● **WORK INSTRUCTION**
Every entry in the data is to be written out exactly; no picture belongs in the copy.

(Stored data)
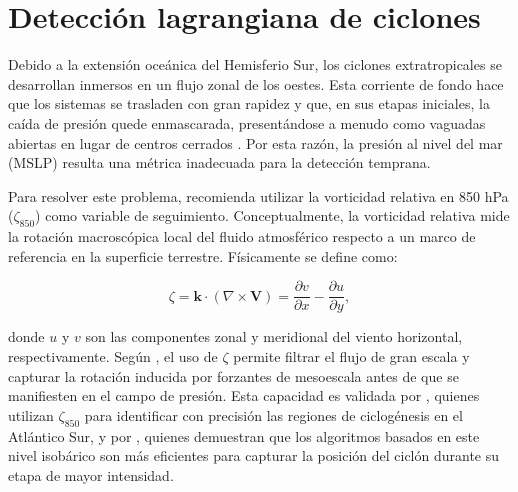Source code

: 
\section{Detección lagrangiana de ciclones}\label{sec:tb_vorticidad}

Debido a la extensión oceánica del Hemisferio Sur, los ciclones extratropicales se desarrollan inmersos en un flujo zonal de los oestes. Esta corriente de fondo hace que los sistemas se trasladen con gran rapidez y que, en sus etapas iniciales, la caída de presión quede enmascarada, presentándose a menudo como vaguadas abiertas en lugar de centros cerrados \citep{sinclair1994objective}. Por esta razón, la presión al nivel del mar (MSLP) resulta una métrica inadecuada para la detección temprana.

Para resolver este problema, \citet{sinclair1997objective} recomienda utilizar la vorticidad relativa en 850 hPa ($\zeta_{850}$) como variable de seguimiento. Conceptualmente, la vorticidad relativa mide la rotación macroscópica local del fluido atmosférico respecto a un marco de referencia en la superficie terrestre. Físicamente se define como:

\begin{equation}\label{eq:vorticidad_relativa}
\zeta = \mathbf{k} \cdot (\nabla \times \mathbf{V}) = \frac{\partial v}{\partial x} - \frac{\partial u}{\partial y},
\end{equation}

\noindent donde $u$ y $v$ son las componentes zonal y meridional del viento horizontal, respectivamente. Según \citet{hoskins2005new}, el uso de $\zeta$ permite filtrar el flujo de gran escala y capturar la rotación inducida por forzantes de mesoescala antes de que se manifiesten en el campo de presión. Esta capacidad es validada por \citet{gramcianinov2019properties}, quienes utilizan $\zeta_{850}$ para identificar con precisión las regiones de ciclogénesis en el Atlántico Sur, y por \citet{padilhareinke2024objective}, quienes demuestran que los algoritmos basados en este nivel isobárico son más eficientes para capturar la posición del ciclón durante su etapa de mayor intensidad.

● **RESPONSE BELOW**
Source code

: 
\section{Detección lagrangiana de ciclones}\label{sec:tb_vorticidad}

Debido a la extensión oceánica del Hemisferio Sur, los ciclones extratropicales se desarrollan inmersos en un flujo zonal de los oestes. Esta corriente de fondo hace que los sistemas se trasladen con gran rapidez y que, en sus etapas iniciales, la caída de presión quede enmascarada, presentándose a menudo como vaguadas abiertas en lugar de centros cerrados \citep{sinclair1994objective}. Por esta razón, la presión al nivel del mar (MSLP) resulta una métrica inadecuada para la detección temprana.

Para resolver este problema, \citet{sinclair1997objective} recomienda utilizar la vorticidad relativa en 850 hPa ($\zeta_{850}$) como variable de seguimiento. Conceptualmente, la vorticidad relativa mide la rotación macroscópica local del fluido atmosférico respecto a un marco de referencia en la superficie terrestre. Físicamente se define como:

\begin{equation}\label{eq:vorticidad_relativa}
\zeta = \mathbf{k} \cdot (\nabla \times \mathbf{V}) = \frac{\partial v}{\partial x} - \frac{\partial u}{\partial y},
\end{equation}

\noindent donde $u$ y $v$ son las componentes zonal y meridional del viento horizontal, respectivamente. Según \citet{hoskins2005new}, el uso de $\zeta$ permite filtrar el flujo de gran escala y capturar la rotación inducida por forzantes de mesoescala antes de que se manifiesten en el campo de presión. Esta capacidad es validada por \citet{gramcianinov2019properties}, quienes utilizan $\zeta_{850}$ para identificar con precisión las regiones de ciclogénesis en el Atlántico Sur, y por \citet{padilhareinke2024objective}, quienes demuestran que los algoritmos basados en este nivel isobárico son más eficientes para capturar la posición del ciclón durante su etapa de mayor intensidad.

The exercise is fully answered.